Mustafa, la nuova vita con le protesi italiane: “Sogna di camminare”
Il bimbo siriano lanciato in aria dal padre nella foto simbolo sarà curato a Budrio
BUDRIO (BOLOGNA). La conferenza stampa che annuncia l’arrivo di Mustafa e l’inizio delle cure che proveranno a dargli delle protesi, viene disturbata continuamente. È il bimbo di sei anni che gira in skateboard per la sala. Per un attimo riesce anche a stare in braccio, poi dice: «Voglio lo skate». Suo padre Munzir chiede spiegazioni all’interprete, che sospira e ridà la tavola al bimbo. Il sindaco di Budrio, Debora Badiali, dice che questa cittadina bolognese «ha la dimensione giusta per restituire normalità alla famiglia». Simona Amadesi, portavoce del Centro Protesi dell’Inail di Vigorso (eccellenza nazionale a due chilometri da qui), spiega invece che saranno molti medici a valutare come procedere, perché «con le protesi, Mustafa, non deve ricominciare a camminare o a mangiare. Deve imparare a farlo. Evolvere dalla condizione in cui è nato», cioè con gli arti atrofizzati a causa delle armi chimiche da cui fu colpita la madre incinta. Poi, si sente: «Ciao a tutti!». Mustafa è sotto le sedie in platea. Tutti lo adorano. Suo padre resta serio: Munzir in arabo significa «ammonitore».
Il primo a iniziare un percorso di cure sarà lui, la prossima settimana. Nel 2016, ha perso la gamba destra in un bombardamento a Idlib, la loro città di origine in Siria. Per questo, il 35enne Munzir tiene la stampella appoggiata al fianco mentre alza il figlio, nella foto simbolo in cui il turco Aslam Mehmet li ha ritratti in un campo profughi. Quello scatto ha vinto il Siena International Photo Award 2021 e ha fatto il giro del mondo, innescando una gara di solidarietà, che ha permesso alla famiglia siriana di arrivare al centro Caritas di Siena. Da lì, nelle scorse ore, grazie alla Città Metropolitana di Bologna e la cooperativa Cidas sono statiportati a Budrio. «Sono così grato all’Italia, ci avete dato una casa dove costruire una vita», dice appena arrivato in Emilia papà Munzir. E aggiunge: «Spero solo che Mustafa torni a camminare». In famiglia sono sei. La mamma Zeynep (26 anni), le sorelle Nur e Sajida (4 e 2 anni), e la nuova arrivata Maria, nata a giugno. «I bambini siriani sono come figli miei. Noi siamo feriti e loro lo sono come noi», dice Zeynep, «bellezza» in arabo, a una giornalista.

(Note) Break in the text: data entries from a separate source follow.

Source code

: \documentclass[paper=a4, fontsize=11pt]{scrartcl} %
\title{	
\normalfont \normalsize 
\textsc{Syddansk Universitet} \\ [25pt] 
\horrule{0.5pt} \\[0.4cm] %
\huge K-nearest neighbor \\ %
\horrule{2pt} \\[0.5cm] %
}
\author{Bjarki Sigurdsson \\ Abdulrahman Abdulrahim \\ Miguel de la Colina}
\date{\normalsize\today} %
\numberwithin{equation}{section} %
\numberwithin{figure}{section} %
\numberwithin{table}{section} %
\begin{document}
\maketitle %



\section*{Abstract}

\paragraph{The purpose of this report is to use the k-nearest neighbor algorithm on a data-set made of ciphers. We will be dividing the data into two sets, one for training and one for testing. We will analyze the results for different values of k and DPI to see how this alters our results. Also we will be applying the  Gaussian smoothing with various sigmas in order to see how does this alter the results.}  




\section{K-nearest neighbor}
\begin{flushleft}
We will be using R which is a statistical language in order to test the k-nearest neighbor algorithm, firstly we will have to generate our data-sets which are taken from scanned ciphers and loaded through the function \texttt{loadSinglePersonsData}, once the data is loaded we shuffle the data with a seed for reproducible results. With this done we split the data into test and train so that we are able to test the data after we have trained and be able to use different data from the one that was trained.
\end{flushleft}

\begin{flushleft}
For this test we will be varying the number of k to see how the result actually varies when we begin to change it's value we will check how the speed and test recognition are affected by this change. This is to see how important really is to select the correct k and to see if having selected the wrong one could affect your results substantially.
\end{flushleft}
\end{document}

Il turno di Mustafa con le protesi arriverà tra un mese. La sua malattia si chiama «tetra-amenìa» e può derivare dal gas nervino usato nei bombardamenti e inalato dalla madre in gravidanza o dai farmaci che le hanno dato. «Bisogna capire qual è la necessità - ragiona ancora la portavoce del Centro Inail - In ogni caso, sarà un’attenzione personalizzata». Mustafa in arabo significa «il prescelto».